Pairing HIE Data with an Analytics Platform: Four Key Improvement Categories

Article Summary

Population health and value-based payment demand data from multiple sources and multiple organizations. Health systems must access information from across the continuum of care to accurately understand their patients’ healthcare needs beyond the acute-care setting (e.g., reports and results from primary care and specialists). While health system EHRs have a wealth of big-picture data about healthcare delivery (e.g., patient satisfaction, cost, and outcomes), HIEs add the clinical data (e.g., records and transactions) to round out the bigger picture of patient care, as well as the data sharing capabilities needed to disseminate the information.

By pairing HIE capability with an advanced analytics platform, a health system can leverage data to improve processes in four important outcomes improvement areas:

1. Workflow
2. Machine learning
3. Professional services
4. Data governance


Healthcare organizations need data from multiple sources and multiple organizations to meet population health and value-based payment (VBP) goals. Communitywide networks, such as healthcare information exchanges (HIEs), are increasingly important in the current healthcare landscape, as they provide the interoperability modern healthcare improvement demands:

  • Clinical, pharmaceutical, public health, and quality reporting data.
  • Electronic sharing between different information systems (e.g., web services, transmission control protocol/internet protocol [TCP/IP], secure SMTP, DirectTrust, etc.).
  • Clinical exchange in multiple formats (e.g., HL7 2.x, HL7 CDA, text, PDF, etc.).
  • Cross mapping from technologies, systems, and formats.

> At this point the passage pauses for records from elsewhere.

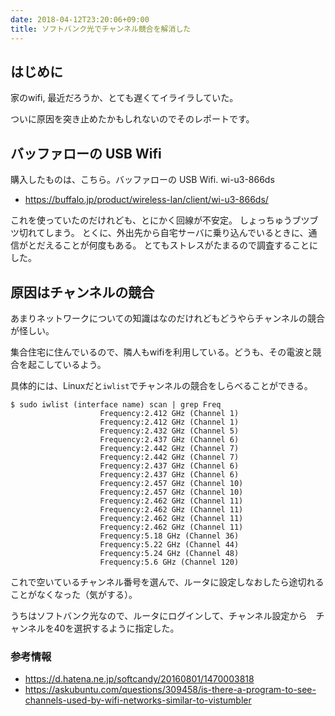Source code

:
 ```yaml
---
date: 2018-04-12T23:20:06+09:00
title: ソフトバンク光でチャンネル競合を解消した
---
```


## はじめに
家のwifi, 最近だろうか、とても遅くてイライラしていた。

ついに原因を突き止めたかもしれないのでそのレポートです。

## バッファローの USB Wifi
購入したものは、こちら。バッファローの USB Wifi. wi-u3-866ds

- https://buffalo.jp/product/wireless-lan/client/wi-u3-866ds/

これを使っていたのだけれども、とにかく回線が不安定。
しょっちゅうブツブツ切れてしまう。
とくに、外出先から自宅サーバに乗り込んでいるときに、通信がとだえることが何度もある。
とてもストレスがたまるので調査することにした。

## 原因はチャンネルの競合
あまりネットワークについての知識はなのだけれどもどうやらチャンネルの競合が怪しい。

集合住宅に住んでいるので、隣人もwifiを利用している。どうも、その電波と競合を起こしているよう。

具体的には、Linuxだと`iwlist`でチャンネルの競合をしらべることができる。

```
$ sudo iwlist (interface name) scan | grep Freq
                    Frequency:2.412 GHz (Channel 1)
                    Frequency:2.412 GHz (Channel 1)
                    Frequency:2.432 GHz (Channel 5)
                    Frequency:2.437 GHz (Channel 6)
                    Frequency:2.442 GHz (Channel 7)
                    Frequency:2.442 GHz (Channel 7)
                    Frequency:2.437 GHz (Channel 6)
                    Frequency:2.437 GHz (Channel 6)
                    Frequency:2.457 GHz (Channel 10)
                    Frequency:2.457 GHz (Channel 10)
                    Frequency:2.462 GHz (Channel 11)
                    Frequency:2.462 GHz (Channel 11)
                    Frequency:2.462 GHz (Channel 11)
                    Frequency:2.462 GHz (Channel 11)
                    Frequency:5.18 GHz (Channel 36)
                    Frequency:5.22 GHz (Channel 44)
                    Frequency:5.24 GHz (Channel 48)
                    Frequency:5.6 GHz (Channel 120)
```

これで空いているチャンネル番号を選んで、ルータに設定しなおしたら途切れることがなくなった（気がする）。

うちはソフトバンク光なので、ルータにログインして、チャンネル設定から　チャンネルを40を選択するように指定した。


### 参考情報
- https://d.hatena.ne.jp/softcandy/20160801/1470003818
- https://askubuntu.com/questions/309458/is-there-a-program-to-see-channels-used-by-wifi-networks-similar-to-vistumbler

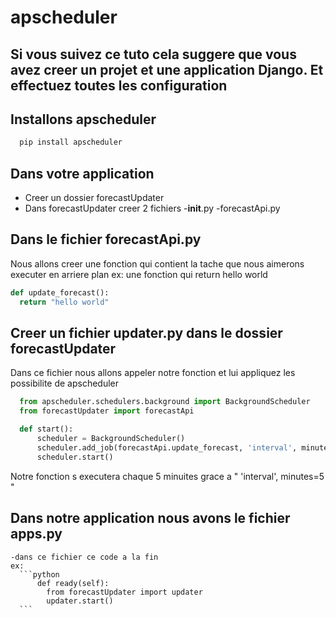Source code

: # apscheduler


## Si vous suivez ce tuto cela suggere que vous avez creer un projet et une application Django. Et effectuez toutes les configuration

## Installons apscheduler

  ```python
    pip install apscheduler
  ```
  
  
## Dans votre application
- Creer un dossier forecastUpdater
- Dans forecastUpdater creer 2 fichiers 
  -__init__.py
  -forecastApi.py
## Dans le fichier forecastApi.py
  Nous allons creer une fonction qui contient la tache que nous aimerons executer en arriere plan
  ex: une fonction qui return hello world
  
  ```python
  def update_forecast():
    return "hello world"
  ```
  
  ## Creer un fichier updater.py dans le dossier forecastUpdater
  
  Dans ce fichier nous allons appeler notre fonction et lui appliquez les possibilite de apscheduler
  ```python
    from apscheduler.schedulers.background import BackgroundScheduler
    from forecastUpdater import forecastApi

    def start():
        scheduler = BackgroundScheduler()
        scheduler.add_job(forecastApi.update_forecast, 'interval', minutes=5)
        scheduler.start()
  ```
  Notre fonction s executera chaque 5 minuites grace a " 'interval', minutes=5 "
  
  ## Dans notre application nous avons le fichier apps.py
    -dans ce fichier ce code a la fin
    ex:
      ```python
          def ready(self):
            from forecastUpdater import updater
            updater.start()
      ```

HIE data and technology alone, however, isn’t sufficient for organizations aiming to improve outcomes and lower the cost of care. This report covers the benefits of using HIE data and technology along with an advanced analytics platform and how their combined capabilities meet modern healthcare challenges.

The Case for HIE Data

Large integrated delivery networks (IDNs) that contract for value-based population models require networks of providers and services to deliver holistic care. These networks of affiliated physicians often take the form of clinically integrated networks (CINs) or accountable care organizations (ACOs). Sharing information for a given patient population is a critical factor to the success of the network. Large health systems need data from the EMRs of affiliated physicians who generally work in smaller practices. These IDNs are also commonly missing data from the full continuum of care, (e.g., skilled nursing facilities [SNFs]), which creates real problems during transitions of care. Important clinical information is distributed across different systems, making it difficult to have complete data supporting population health initiatives.

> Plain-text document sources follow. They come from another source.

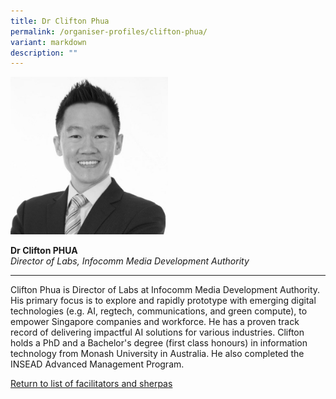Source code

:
 ```yaml
---
title: Dr Clifton Phua
permalink: /organiser-profiles/clifton-phua/
variant: markdown
description: ""
---
```

<div style="width:50%"><img src="/images/People/clifton_phua.jpeg" alt="Dr Clifton Phua"></div>

**Dr Clifton PHUA**<br>*Director of Labs, Infocomm Media Development Authority*<br>

---

Clifton Phua is Director of Labs at Infocomm Media Development Authority. His primary focus is to explore and rapidly prototype with emerging digital technologies (e.g. AI, regtech, communications, and green compute), to empower Singapore companies and workforce. He has a proven track record of delivering impactful AI solutions for various industries. Clifton holds a PhD and a Bachelor's degree (first class honours) in information technology from Monash University in Australia. He also completed the INSEAD Advanced Management Program.


[Return to list of facilitators and sherpas](/facilitators-sherpas)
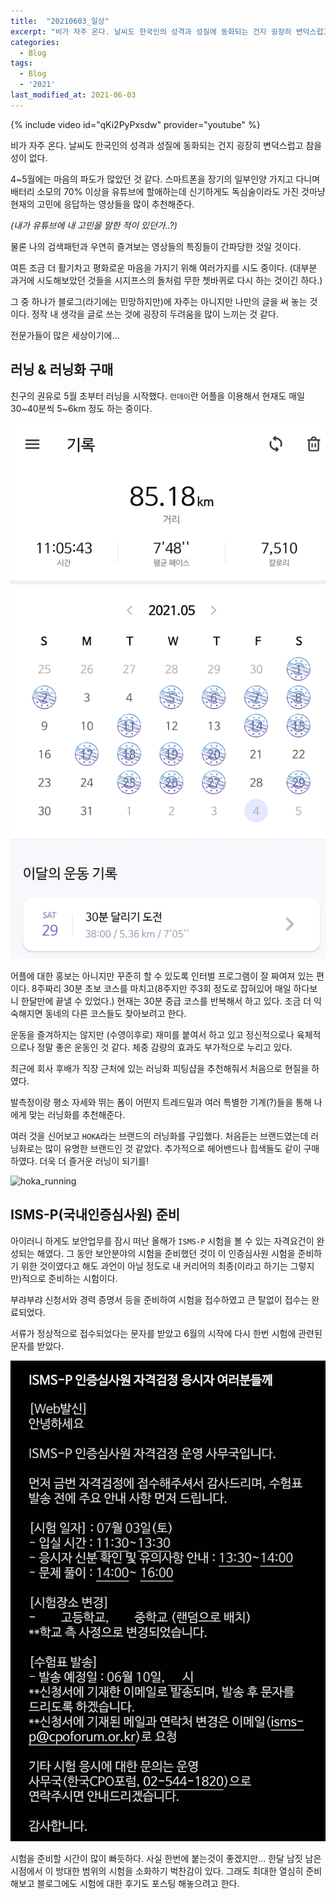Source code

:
 ```yaml
---
title:  "20210603_일상"
excerpt: "비가 자주 온다. 날씨도 한국인의 성격과 성질에 동화되는 건지 굉장히 변덕스럽고 참을성이 없다."
categories:
  - Blog
tags:
  - Blog
  - '2021'
last_modified_at: 2021-06-03
---
```


{% include video id="qKi2PyPxsdw" provider="youtube" %}

비가 자주 온다.
날씨도 한국인의 성격과 성질에 동화되는 건지 굉장히 변덕스럽고 참을성이 없다.

4~5월에는 마음의 파도가 많았던 것 같다.
스마트폰을 장기의 일부인양 가지고 다니며 배터리 소모의 70% 이상을 유튜브에 할애하는데
신기하게도 독심술이라도 가진 것마냥 현재의 고민에 응답하는 영상들을 많이 추천해준다.

*(내가 유튜브에 내 고민을 말한 적이 있던가..?)*

물론 나의 검색패턴과 우연히 즐겨보는 영상들의 특징들이 간파당한 것일 것이다.

여튼 조금 더 활기차고 평화로운 마음을 가지기 위해 여러가지를 시도 중이다.
(대부분 과거에 시도해보았던 것들을 시지프스의 돌처럼 무한 쳇바퀴로 다시 하는 것이긴 하다.)

그 중 하나가 블로그(라기에는 민망하지만)에 자주는 아니지만 나만의 글을 써 놓는 것이다.
정작 내 생각을 글로 쓰는 것에 굉장히 두려움을 많이 느끼는 것 같다.

전문가들이 많은 세상이기에...

## 러닝 & 러닝화 구매

친구의 권유로 5월 초부터 러닝을 시작했다. `런데이`란 어플을 이용해서 현재도 매일 30~40분씩 5~6km 정도 하는 중이다. 

![runday](/assets/images/2021/06/runday.png)

어플에 대한 홍보는 아니지만 꾸준히 할 수 있도록 인터벌 프로그램이 잘 짜여져 있는 편이다. 8주짜리 30분 초보 코스를 마치고(8주지만 주3회 정도로 잡혀있어 매일 하다보니 한달만에 끝낼 수 있었다.) 현재는 30분 중급 코스를 반복해서 하고 있다. 조금 더 익숙해지면 동네의 다른 코스들도 찾아보려고 한다.

운동을 즐겨하지는 않지만 (수영이후로) 재미를 붙여서 하고 있고
정신적으로나 육체적으로나 정말 좋은 운동인 것 같다. 체중 감량의 효과도 부가적으로 누리고 있다.

최근에 회사 후배가 직장 근처에 있는 러닝화 피팅샵을 추천해줘서 처음으로 현질을 하였다.

발측정이랑 평소 자세와 뛰는 폼이 어떤지 트레드밀과 여러 특별한 기계(?)들을 통해 나에게 맞는 러닝화를 추천해준다.

여러 것을 신어보고 `HOKA`라는 브랜드의 러닝화를 구입했다. 처음듣는 브랜드였는데 러닝화로는 많이 유명한 브랜드인 것 같았다. 추가적으로 헤어밴드나 힙색들도 같이 구매하였다. 더욱 더 즐거운 러닝이 되기를!

![hoka_running](/assets/images/2021/06/hoka.png)

## ISMS-P(국내인증심사원) 준비

아이러니 하게도 보안업무를 잠시 떠난 올해가 `ISMS-P` 시험을 볼 수 있는 자격요건이 완성되는 해였다. 그 동안 보안분야의 시험을 준비했던 것이 이 인증심사원 시험을 준비하기 위한 것이였다고 해도 과언이 아닐 정도로 내 커리어의 최종(이라고 하기는 그렇지만)적으로 준비하는 시험이다.

부랴부랴 신청서와 경력 증명서 등을 준비하여 시험을 접수하였고 큰 탈없이 접수는 완료되었다.

서류가 정상적으로 접수되었다는 문자를 받았고 6월의 시작에 다시 한번 시험에 관련된 문자를 받았다.

![ismsp-sms](/assets/images/2021/06/isms-p.png)

시험을 준비할 시간이 많이 빠듯하다. 사실 한번에 붙는것이 좋겠지만... 한달 남짓 남은 시점에서 이 방대한 범위의 시험을 소화하기 벅찬감이 있다. 그래도 최대한 열심히 준비해보고 블로그에도 시험에 대한 후기도 포스팅 해놓으려고 한다.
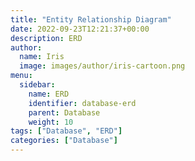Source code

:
 ```yaml
---
title: "Entity Relationship Diagram"
date: 2022-09-23T12:21:37+00:00
description: ERD
author:
  name: Iris
  image: images/author/iris-cartoon.png
menu:
  sidebar:
    name: ERD
    identifier: database-erd
    parent: Database
    weight: 10
tags: ["Database", "ERD"]
categories: ["Database"]
---
```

Health systems can extract, transform, and load (ETL) the data from their own EMRs, but they are unable to ETL data from their affiliate physicians’ EMRs. Most often, they rely on claims data as a surrogate for the affiliate EMR data—along with the complications claims data carries (e.g., lag, subpar accuracy, etc.). HIE connections and services bring in clinical data from affiliated systems in real-time to close the gaps that occur with delayed batched claims data.

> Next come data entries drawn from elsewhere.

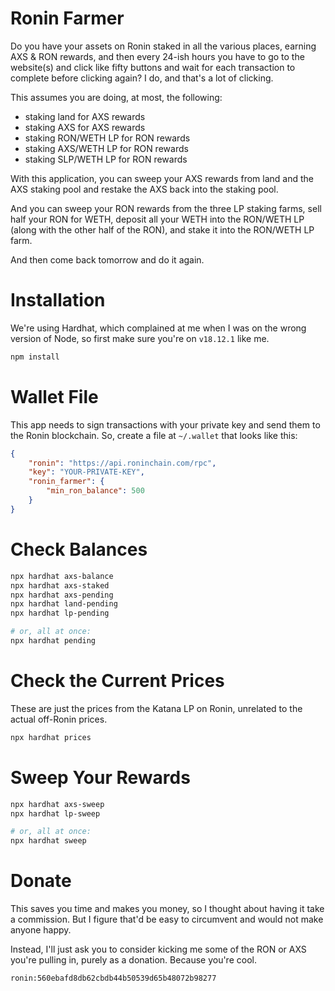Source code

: # Ronin Farmer

Do you have your assets on Ronin staked in all the various places,
earning AXS & RON rewards, and then every 24-ish hours you have to
go to the website(s) and click like fifty buttons and wait for each
transaction to complete before clicking again? I do, and that's a
lot of clicking.

This assumes you are doing, at most, the following:

- staking land for AXS rewards
- staking AXS for AXS rewards
- staking RON/WETH LP for RON rewards
- staking AXS/WETH LP for RON rewards
- staking SLP/WETH LP for RON rewards

With this application, you can sweep your AXS rewards from land and the
AXS staking pool and restake the AXS back into the staking pool.

And you can sweep your RON rewards from the three LP staking farms, sell
half your RON for WETH, deposit all your WETH into the RON/WETH LP (along
with the other half of the RON), and stake it into the RON/WETH LP farm.

And then come back tomorrow and do it again.

# Installation

We're using Hardhat, which complained at me when I was on the wrong
version of Node, so first make sure you're on `v18.12.1` like me.

```bash
npm install
```

# Wallet File

This app needs to sign transactions with your private key and send them
to the Ronin blockchain. So, create a file at `~/.wallet` that looks like this:

```json
{
    "ronin": "https://api.roninchain.com/rpc",
    "key": "YOUR-PRIVATE-KEY",
    "ronin_farmer": {
        "min_ron_balance": 500
    }
}
```

# Check Balances

```bash
npx hardhat axs-balance
npx hardhat axs-staked
npx hardhat axs-pending
npx hardhat land-pending
npx hardhat lp-pending

# or, all at once:
npx hardhat pending
```

# Check the Current Prices

These are just the prices from the Katana LP on Ronin, unrelated to the actual
off-Ronin prices.

```bash
npx hardhat prices
```

# Sweep Your Rewards

```bash
npx hardhat axs-sweep
npx hardhat lp-sweep

# or, all at once:
npx hardhat sweep
```

# Donate

This saves you time and makes you money, so I thought about having it
take a commission. But I figure that'd be easy to circumvent and would
not make anyone happy.

Instead, I'll just ask you to consider kicking me some of the RON or AXS
you're pulling in, purely as a donation. Because you're cool.

`ronin:560ebafd8db62cbdb44b50539d65b48072b98277`

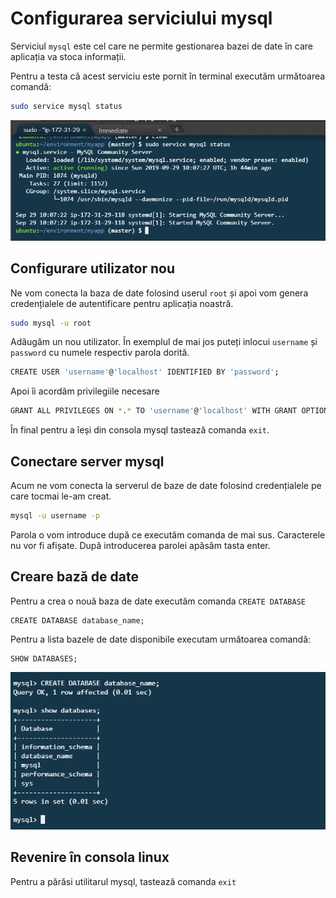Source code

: # Configurarea serviciului mysql

Serviciul `mysql` este cel care ne permite gestionarea bazei de date în care aplicația va stoca informații.

Pentru a testa că acest serviciu este pornit în terminal executăm următoarea comandă:

```bash
sudo service mysql status
```

![mysql status](./mysql/001-mysql-status.png)

## Configurare utilizator nou

Ne vom conecta la baza de date folosind userul `root` și apoi vom genera credențialele de autentificare pentru aplicația noastră.

```bash
sudo mysql -u root
```

Adăugăm un nou utilizator. În exemplul de mai jos puteți inlocui `username` și `password` cu numele respectiv parola dorită.

```bash
CREATE USER 'username'@'localhost' IDENTIFIED BY 'password';
```

Apoi îi acordăm privilegiile necesare

```bash
GRANT ALL PRIVILEGES ON *.* TO 'username'@'localhost' WITH GRANT OPTION;
```

În final pentru a îeși din consola mysql tastează comanda `exit`.

## Conectare server mysql

Acum ne vom conecta la serverul de baze de date folosind credențialele pe care tocmai le-am creat.

```bash
mysql -u username -p
```

Parola o vom introduce după ce executăm comanda de mai sus. Caracterele nu vor fi afișate. După introducerea parolei apăsăm tasta enter.

## Creare bază de date

Pentru a crea o nouă baza de date executăm comanda `CREATE DATABASE`

```text
CREATE DATABASE database_name;
```

Pentru a lista bazele de date disponibile executam următoarea comandă:

```text
SHOW DATABASES;
```

![002-show-databases](./mysql/002-create-database.png)

## Revenire în consola linux

Pentru a părăsi utilitarul mysql, tastează comanda `exit`

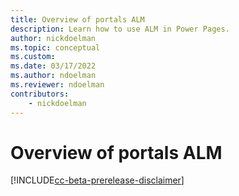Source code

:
 ```yaml
---
title: Overview of portals ALM
description: Learn how to use ALM in Power Pages.
author: nickdoelman
ms.topic: conceptual
ms.custom: 
ms.date: 03/17/2022
ms.author: ndoelman
ms.reviewer: ndoelman
contributors:
    - nickdoelman
---
```


# Overview of portals ALM

[!INCLUDE[cc-beta-prerelease-disclaimer](../includes/cc-beta-prerelease-disclaimer.md)]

Bridging community health data with health systems analytics via HIE technology brings healthcare organizations significant benefits:

More Complete Data Builds Confidence Around Risk-Based Contracting

By delivering more complete data, analytic dashboards populated with HIE data can build confidence and close the loop for clinicians taking on risk-based contracts. With a better understanding of how an organization does in performance and clinical quality measures, a health system can align its value-based contracting goals and processes to identify opportunities for improvement while there is still time to react, instead of waiting to process and evaluate claims data in weeks or months. Multiple data sources can validate and improve the accuracy of risk stratification, thanks to more comprehensive patient population information.

Supports Patient Engagement at the Most Impactful and Teachable Moments

By capturing the large amounts of health data that occur outside of the IDN or health system setting, HIE data allows clinicians to engage patients when they are most likely to benefit from an intervention. Care coordinators and navigators, who are often trusted patient advocates, leverage this data to keep patients fully informed of medical information from across the continuum of care and throughout the extended care team (including SNFs, visiting nurses, etc.).

Gives Organizations Comprehensive Patient Information for Personalized Care

With HIE connections and services, healthcare professionals and patients appropriately access and securely share a patient’s medical information electronically, across the continuum of care (e.g., primary care physicians and specialists, labs, SNFs, visiting nurses, and EDs). By combining this more complete data with analytics, health systems and clinicians can provide safer and more personalized care, thanks to comprehensive access to vital patient data. For example, emergency department staff too often perform triage without a patient’s full history and conditions. A real-time HIE can quickly provide an overview of chronic conditions, medications, allergies, etc. In addition, analytics systems can leverage this insight to stratify risk and identify the most impactable areas for the care team to focus (areas with the greatest return on engagement).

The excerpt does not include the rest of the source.